The Crescent may symbolize Islam but it doesn’t say much about it; this explains its remarkable absence from the Saudi flag. As we know, Saudi Arabia follows the teachings of Mohammed Ibn Abdul Wahhab (170392), the founder of movement that carries his name, who put Islam back on track. The core of the teachings of Abdul Wahhab was to filter Islam from the impurities that gathered on it over the centuries and bring it to its original form as Mohammed left it behind. Abdul Wahhab’s strategy was not to compromise, because it’s only Allah, he had to fear. He succeeded in bringing Islam back to it originality by purging all the impurities, which he called ‘dalala’. The Saudi flag is an honest expression of what the country and Islam stand for: that is, to spread the word “no God but Allah, Mohammed is his messenger” by the sword.
Hijab and headscarves
The word Hijab is currently used to refer to headscarf that covers the hair of a Muslim woman. In this article, both words will be used to refer to a woman’s head-dress. Until recently, many Middle Eastern Arabs used the word ‘Isharb’ as a name for women’s head-dress, but that foreign name is rapidly becoming obsolete in favour of hijab.
Contrary to what most people think, hijab is a fairly recent innovation in Muslims’ societies; it started gaining popularity only in the 1990s. In fact, the popularity of hijab in the Middle East came about so swiftly that the Arabs were not sure which word to use to describe it. They had a selection of words including hijab, niqab, burqa, khimar, and more. So it was left to the press, and it’s usually ignorant journalists, to make their choice. Of these words, namely ‘hijab’, has the most precise and clear definition in the Arabic language; it means a total barrier between two things.
Hijab is a purely political issue
I do not want to bore the reader by discussing the sharia validation of hijab, or the lack of it, because this is NOT the issue. The important fact to know about hijab is that it is purely a political issue, promoted by the Muslim Brotherhood movement. The hijab to the Muslim Brotherhood is like the “red flag” to communists.
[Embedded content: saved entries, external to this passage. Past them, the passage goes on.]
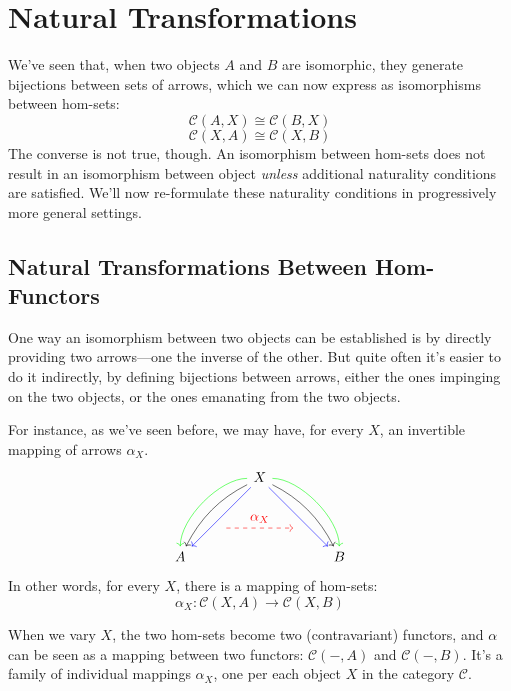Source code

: \documentclass[DaoFP]{subfiles}
\begin{document}
\setcounter{chapter}{8}

\chapter{Natural Transformations}

We've seen that, when two objects $A$ and $B$ are isomorphic, they generate bijections between sets of arrows, which we can now express as isomorphisms between hom-sets:
\[\mathcal{C}(A, X) \cong \mathcal{C}(B, X)\]
\[\mathcal{C}(X, A) \cong \mathcal{C}(X, B)\]
The converse is not true, though. An isomorphism between hom-sets does not result in an isomorphism between object \emph{unless} additional naturality conditions are satisfied. We'll now re-formulate these naturality conditions in progressively more general settings.

\section{Natural Transformations Between Hom-Functors}

One way an isomorphism between two objects can be established is by directly providing two arrows---one the inverse of the other. But quite often it's easier to do it indirectly, by defining bijections between arrows, either the ones impinging on the two objects, or the ones emanating from the two objects. 

For instance, as we've seen before, we may have, for every $X$, an invertible mapping of arrows $\alpha_X$.
\[
 \begin{tikzcd}
 \node(x) at (0, 2) {X};
 \node(a) at (-2, 0) {A};
 \node(b) at (2, 0) {B};
 \node(c1) at (-1, 1.5) {};
 \node(c2) at (-1.5, 1) {};
 \node(c3) at (-1, 2) {};
 \node(c4) at (-2, 1) {};
 \node(d1) at (1, 1.5) {};
 \node(d2) at (1.5, 1) {};
 \node(d3) at (1, 2) {};
 \node(d4) at (2, 1) {};
\node (aa) at (-1, 0.75) {};
 \node (bb) at (1, 0.75) {};
 \draw[->] (x) .. controls (c1)  and (c2) .. (a); %
 \draw[->, green] (x) .. controls (c3)  and (c4) .. (a); %
 \draw[->, blue] (x) -- (a); 
  \draw[->] (x) .. controls (d1)  and (d2) .. (b); %
 \draw[->, green] (x) .. controls (d3)  and (d4) .. (b); %
 \draw[->, blue] (x) -- (b); 
 \draw[->, red, dashed] (aa) -- node[above]{\alpha_X} (bb);
 \end{tikzcd}
\]
In other words, for every $X$, there is a mapping of hom-sets:
\[ \alpha_X \colon \mathcal{C}(X, A) \to \mathcal{C}(X, B) \]

When we vary $X$, the two hom-sets become two (contravariant) functors, and $\alpha$ can be seen as a mapping between two functors:  $\mathcal{C}(-, A)$ and $\mathcal{C}(-, B)$. It's a family of individual mappings $\alpha_X$, one per each object $X$ in the category $\mathcal{C}$. 
\end{document}
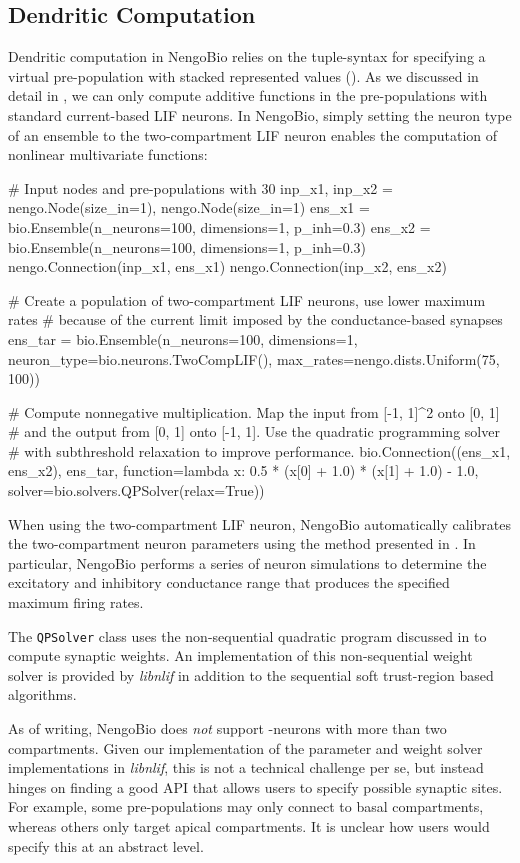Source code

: \subsection{Dendritic Computation}
Dendritic computation in NengoBio relies on the tuple-syntax for specifying a virtual pre-population with stacked represented values ().
As we discussed in detail in , we can only compute additive functions in the pre-populations with standard current-based LIF neurons.
In NengoBio, simply setting the neuron type of an ensemble to the two-compartment LIF neuron enables the computation of nonlinear multivariate functions:
\begin{pythoncode}
# Input nodes and pre-populations with 30%
inp_x1, inp_x2 = nengo.Node(size_in=1), nengo.Node(size_in=1)
ens_x1 = bio.Ensemble(n_neurons=100, dimensions=1, p_inh=0.3)
ens_x2 = bio.Ensemble(n_neurons=100, dimensions=1, p_inh=0.3)
nengo.Connection(inp_x1, ens_x1)
nengo.Connection(inp_x2, ens_x2)

# Create a population of two-compartment LIF neurons, use lower maximum rates
# because of the current limit imposed by the conductance-based synapses
ens_tar = bio.Ensemble(n_neurons=100, dimensions=1,
                       neuron_type=bio.neurons.TwoCompLIF(),
                       max_rates=nengo.dists.Uniform(75, 100))

# Compute nonnegative multiplication. Map the input from [-1, 1]^2 onto [0, 1]
# and the output from [0, 1] onto [-1, 1]. Use the quadratic programming solver
# with subthreshold relaxation to improve performance.
bio.Connection((ens_x1, ens_x2), ens_tar,
               function=lambda x: 0.5 * (x[0] + 1.0) * (x[1] + 1.0) - 1.0,
               solver=bio.solvers.QPSolver(relax=True))
\end{pythoncode}
When using the two-compartment LIF neuron, NengoBio automatically calibrates the two-compartment neuron parameters using the method presented in .
In particular, NengoBio performs a series of neuron simulations to determine the excitatory and inhibitory conductance range that produces the specified maximum firing rates.

The \texttt{QPSolver} class uses the non-sequential quadratic program discussed in  to compute synaptic weights.
An implementation of this non-sequential weight solver is provided by \emph{libnlif} in addition to the sequential soft trust-region based algorithms.

As of writing, NengoBio does \emph{not} support \nlif-neurons with more than two compartments.
Given our implementation of the parameter and weight solver implementations in \emph{libnlif}, this is not a technical challenge per se, but instead hinges on finding a good API that allows users to specify possible synaptic sites.
For example, some pre-populations may only connect to basal compartments, whereas others only target apical compartments.
It is unclear how users would specify this at an abstract level.
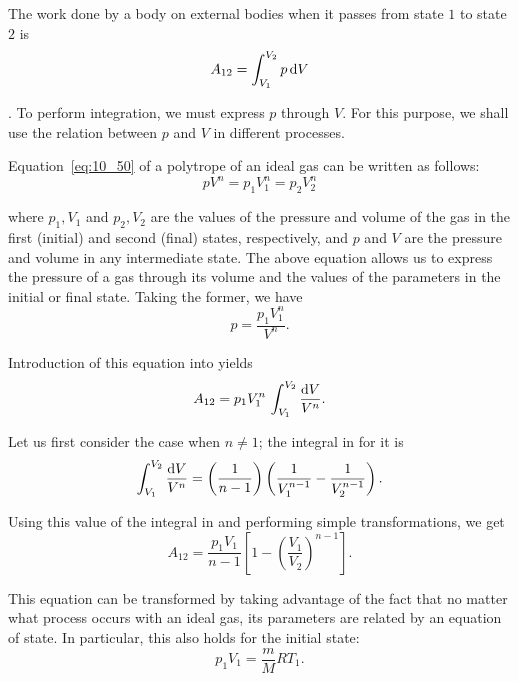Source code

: The work done by a body on external bodies when it passes from state $1$ to state $2$ is
\begin{equation}\label{eq:10_53}
	A_{12} = \int_{V_1}^{V_2} p\,\mathrm{d} V
\end{equation}

. To perform integration, we must express $p$ through $V$. For this purpose, we shall use the relation between $p$ and $V$ in different processes.

Equation~\eqref{eq:10_50} of a polytrope of an ideal gas can be written as follows:
\begin{equation*}
	pV^n = p_1V_1^n = p_2V_2^n
\end{equation*}

\noindent
where $ p_1, V_1$ and $ p_2, V_2$ are the values of the pressure and volume of the gas in the first (initial) and second (final) states, respectively, and $p$ and $V$ are the pressure and volume in any intermediate state. The above equation allows us to express the pressure of a gas through its volume and the values of the parameters in the initial or final state. Taking the former, we have
\begin{equation*}
	p = \frac{p_1V_1^n}{V^n}.
\end{equation*}

\noindent
Introduction of this equation into  yields
\begin{equation}\label{eq:10_54}
	A_{12} = p_1 V_1^n\, \int_{V_1}^{V_2} \frac{\mathrm{d} V}{V^n}.
\end{equation}

\noindent
Let us first consider the case when $n\neq 1$; the integral in  for it is
\begin{equation*}
	\int_{V_1}^{V_2} \frac{\mathrm{d} V}{V^n} = \left(\frac{1}{n-1}\right) \left(\frac{1}{V_1^{n-1}} - \frac{1}{V_2^{n-1}}\right).
\end{equation*}

\noindent
Using this value of the integral in  and performing simple transformations, we get
\begin{equation}\label{eq:10_55}
	A_{12} = \frac{p_1 V_1}{n-1} \left[1 - \left(\frac{V_1}{V_2}\right)^{n-1} \right].
\end{equation}

This equation can be transformed by taking advantage of the fact that no matter what process occurs with an ideal gas, its parameters are related by an equation of state. In particular, this also holds for the initial state:
\begin{equation}\label{eq:10_56}
	p_1 V_1 = \frac{m}{M}RT_1.
\end{equation}

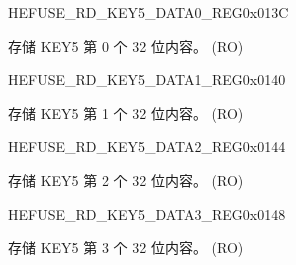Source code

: \begin{register}{H}{EFUSE\_RD\_KEY5\_DATA0\_REG}{0x013C}\label{regdesc:EFUSERDKEY5DATA0REG}
%
\regnewline%
\begin{regdesc}\begin{reglist}
\label{fielddesc:EFUSEKEY5DATA0}\item [EFUSE\_KEY5\_DATA0] 存储 KEY5 第 0 个 32 位内容。 (RO)
\end{reglist}\end{regdesc}
\end{register}


\begin{register}{H}{EFUSE\_RD\_KEY5\_DATA1\_REG}{0x0140}\label{regdesc:EFUSERDKEY5DATA1REG}
%
\regnewline%
\begin{regdesc}\begin{reglist}
\label{fielddesc:EFUSEKEY5DATA1}\item [EFUSE\_KEY5\_DATA1] 存储 KEY5 第 1 个 32 位内容。 (RO)
\end{reglist}\end{regdesc}
\end{register}


\begin{register}{H}{EFUSE\_RD\_KEY5\_DATA2\_REG}{0x0144}\label{regdesc:EFUSERDKEY5DATA2REG}
%
\regnewline%
\begin{regdesc}\begin{reglist}
\label{fielddesc:EFUSEKEY5DATA2}\item [EFUSE\_KEY5\_DATA2] 存储 KEY5 第 2 个 32 位内容。 (RO)
\end{reglist}\end{regdesc}
\end{register}


\begin{register}{H}{EFUSE\_RD\_KEY5\_DATA3\_REG}{0x0148}\label{regdesc:EFUSERDKEY5DATA3REG}
%
\regnewline%
\begin{regdesc}\begin{reglist}
\label{fielddesc:EFUSEKEY5DATA3}\item [EFUSE\_KEY5\_DATA3] 存储 KEY5 第 3 个 32 位内容。 (RO)
\end{reglist}\end{regdesc}
\end{register}


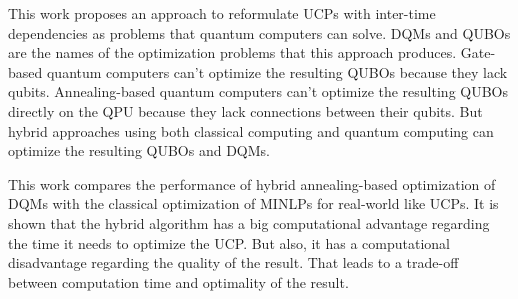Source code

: This work proposes an approach to reformulate UCPs with inter-time dependencies as problems that quantum computers can solve.
DQMs and QUBOs are the names of the optimization problems that this approach produces.
Gate-based quantum computers can't optimize the resulting QUBOs because they lack qubits.
Annealing-based quantum computers can't optimize the resulting QUBOs directly on the QPU because they lack connections between their qubits.
But hybrid approaches using both classical computing and quantum computing can optimize the resulting QUBOs and DQMs.

This work compares the performance of hybrid annealing-based optimization of DQMs with the classical optimization of MINLPs for real-world like UCPs.
It is shown that the hybrid algorithm has a big computational advantage regarding the time it needs to optimize the UCP.
But also, it has a computational disadvantage regarding the quality of the result.
That leads to a trade-off between computation time and optimality of the result.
Our understanding of what the Quran and sunna say about women’s dress is irrelevant, because what matters is what Muslims and their scholars understand. Undoubtedly, the vast majority of Sunni Muslims and their scholarsthe Muslim Brotherhood scholars, the wahhabis and the Taliban includedagree with the well-established sharia rules regarding Islamic dress-code.
Women’s dress-code in Islam, just like anything else, is open to many interpretations. It is possible to argue that women dress can be anything, or almost anything, that appeals to the mind, and still be able to support the argument from the Quran and the sunna.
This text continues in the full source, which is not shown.